* [About this exercise] Transcribe every entry exactly, leaving out any pictures.

Start of Data provided

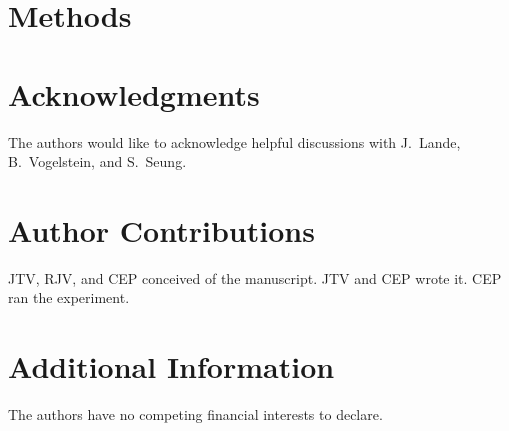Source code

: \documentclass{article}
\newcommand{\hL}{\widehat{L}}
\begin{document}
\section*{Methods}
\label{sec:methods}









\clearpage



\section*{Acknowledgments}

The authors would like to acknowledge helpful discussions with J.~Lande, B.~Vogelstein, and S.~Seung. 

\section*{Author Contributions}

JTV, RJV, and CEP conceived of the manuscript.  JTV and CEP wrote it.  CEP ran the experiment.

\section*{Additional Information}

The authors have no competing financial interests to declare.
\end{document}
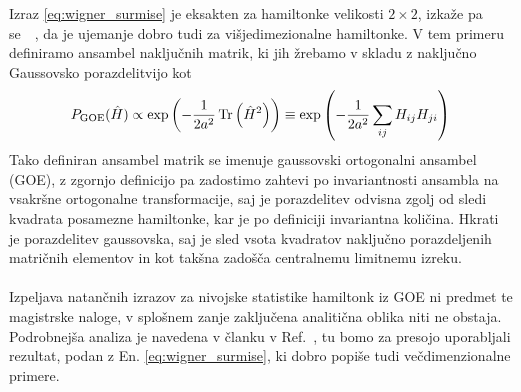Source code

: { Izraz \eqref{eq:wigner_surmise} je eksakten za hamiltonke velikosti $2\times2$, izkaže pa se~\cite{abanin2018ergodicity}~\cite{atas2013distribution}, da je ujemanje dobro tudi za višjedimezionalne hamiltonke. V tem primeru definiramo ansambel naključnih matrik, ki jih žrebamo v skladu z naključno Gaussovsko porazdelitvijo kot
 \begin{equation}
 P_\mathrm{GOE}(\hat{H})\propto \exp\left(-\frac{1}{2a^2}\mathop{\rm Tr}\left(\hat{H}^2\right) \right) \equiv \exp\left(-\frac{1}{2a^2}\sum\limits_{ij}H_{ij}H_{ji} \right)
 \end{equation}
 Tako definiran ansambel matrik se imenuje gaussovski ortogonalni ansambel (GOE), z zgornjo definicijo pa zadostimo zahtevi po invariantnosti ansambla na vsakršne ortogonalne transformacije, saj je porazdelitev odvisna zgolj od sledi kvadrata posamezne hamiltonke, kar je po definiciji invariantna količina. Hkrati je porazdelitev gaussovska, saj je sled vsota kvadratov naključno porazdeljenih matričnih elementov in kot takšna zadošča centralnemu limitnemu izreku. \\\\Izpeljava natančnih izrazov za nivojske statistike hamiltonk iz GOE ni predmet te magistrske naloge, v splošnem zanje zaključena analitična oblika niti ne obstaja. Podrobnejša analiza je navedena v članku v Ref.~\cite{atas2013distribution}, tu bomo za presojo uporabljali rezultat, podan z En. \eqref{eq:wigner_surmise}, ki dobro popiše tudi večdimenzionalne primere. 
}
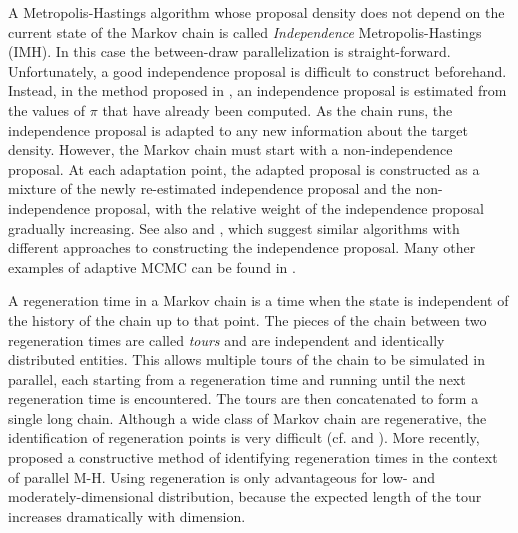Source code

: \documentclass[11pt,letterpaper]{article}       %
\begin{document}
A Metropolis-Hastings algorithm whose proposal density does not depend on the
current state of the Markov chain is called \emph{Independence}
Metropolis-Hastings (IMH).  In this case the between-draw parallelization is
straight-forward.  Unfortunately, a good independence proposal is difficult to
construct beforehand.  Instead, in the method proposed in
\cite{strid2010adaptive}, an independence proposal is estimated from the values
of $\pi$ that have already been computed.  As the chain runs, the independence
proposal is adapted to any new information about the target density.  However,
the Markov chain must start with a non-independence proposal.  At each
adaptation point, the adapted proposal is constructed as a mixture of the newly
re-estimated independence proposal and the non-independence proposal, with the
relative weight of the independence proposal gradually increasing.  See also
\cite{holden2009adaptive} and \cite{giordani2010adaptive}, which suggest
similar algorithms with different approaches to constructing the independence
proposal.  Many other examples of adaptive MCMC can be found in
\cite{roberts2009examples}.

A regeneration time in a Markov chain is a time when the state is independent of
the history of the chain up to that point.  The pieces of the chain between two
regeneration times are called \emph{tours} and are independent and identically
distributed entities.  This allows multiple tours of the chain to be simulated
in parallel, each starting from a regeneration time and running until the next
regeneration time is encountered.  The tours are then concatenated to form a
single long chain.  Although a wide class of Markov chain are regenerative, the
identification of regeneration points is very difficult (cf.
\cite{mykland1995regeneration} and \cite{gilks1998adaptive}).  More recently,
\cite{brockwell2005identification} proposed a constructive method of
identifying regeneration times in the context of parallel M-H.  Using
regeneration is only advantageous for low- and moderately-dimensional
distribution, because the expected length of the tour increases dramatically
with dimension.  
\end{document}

End of Data provided

* [Task solution]
Source code

: \documentclass{article}
\newcommand{\hL}{\widehat{L}}
\begin{document}
\section*{Methods}
\label{sec:methods}









\clearpage



\section*{Acknowledgments}

The authors would like to acknowledge helpful discussions with J.~Lande, B.~Vogelstein, and S.~Seung. 

\section*{Author Contributions}

JTV, RJV, and CEP conceived of the manuscript.  JTV and CEP wrote it.  CEP ran the experiment.

\section*{Additional Information}

The authors have no competing financial interests to declare.
\end{document}
Source code

: { Izraz \eqref{eq:wigner_surmise} je eksakten za hamiltonke velikosti $2\times2$, izkaže pa se~\cite{abanin2018ergodicity}~\cite{atas2013distribution}, da je ujemanje dobro tudi za višjedimezionalne hamiltonke. V tem primeru definiramo ansambel naključnih matrik, ki jih žrebamo v skladu z naključno Gaussovsko porazdelitvijo kot
 \begin{equation}
 P_\mathrm{GOE}(\hat{H})\propto \exp\left(-\frac{1}{2a^2}\mathop{\rm Tr}\left(\hat{H}^2\right) \right) \equiv \exp\left(-\frac{1}{2a^2}\sum\limits_{ij}H_{ij}H_{ji} \right)
 \end{equation}
 Tako definiran ansambel matrik se imenuje gaussovski ortogonalni ansambel (GOE), z zgornjo definicijo pa zadostimo zahtevi po invariantnosti ansambla na vsakršne ortogonalne transformacije, saj je porazdelitev odvisna zgolj od sledi kvadrata posamezne hamiltonke, kar je po definiciji invariantna količina. Hkrati je porazdelitev gaussovska, saj je sled vsota kvadratov naključno porazdeljenih matričnih elementov in kot takšna zadošča centralnemu limitnemu izreku. \\\\Izpeljava natančnih izrazov za nivojske statistike hamiltonk iz GOE ni predmet te magistrske naloge, v splošnem zanje zaključena analitična oblika niti ne obstaja. Podrobnejša analiza je navedena v članku v Ref.~\cite{atas2013distribution}, tu bomo za presojo uporabljali rezultat, podan z En. \eqref{eq:wigner_surmise}, ki dobro popiše tudi večdimenzionalne primere. 
}
Source code

: \documentclass[11pt,letterpaper]{article}       %
\begin{document}
A Metropolis-Hastings algorithm whose proposal density does not depend on the
current state of the Markov chain is called \emph{Independence}
Metropolis-Hastings (IMH).  In this case the between-draw parallelization is
straight-forward.  Unfortunately, a good independence proposal is difficult to
construct beforehand.  Instead, in the method proposed in
\cite{strid2010adaptive}, an independence proposal is estimated from the values
of $\pi$ that have already been computed.  As the chain runs, the independence
proposal is adapted to any new information about the target density.  However,
the Markov chain must start with a non-independence proposal.  At each
adaptation point, the adapted proposal is constructed as a mixture of the newly
re-estimated independence proposal and the non-independence proposal, with the
relative weight of the independence proposal gradually increasing.  See also
\cite{holden2009adaptive} and \cite{giordani2010adaptive}, which suggest
similar algorithms with different approaches to constructing the independence
proposal.  Many other examples of adaptive MCMC can be found in
\cite{roberts2009examples}.

A regeneration time in a Markov chain is a time when the state is independent of
the history of the chain up to that point.  The pieces of the chain between two
regeneration times are called \emph{tours} and are independent and identically
distributed entities.  This allows multiple tours of the chain to be simulated
in parallel, each starting from a regeneration time and running until the next
regeneration time is encountered.  The tours are then concatenated to form a
single long chain.  Although a wide class of Markov chain are regenerative, the
identification of regeneration points is very difficult (cf.
\cite{mykland1995regeneration} and \cite{gilks1998adaptive}).  More recently,
\cite{brockwell2005identification} proposed a constructive method of
identifying regeneration times in the context of parallel M-H.  Using
regeneration is only advantageous for low- and moderately-dimensional
distribution, because the expected length of the tour increases dramatically
with dimension.  
\end{document}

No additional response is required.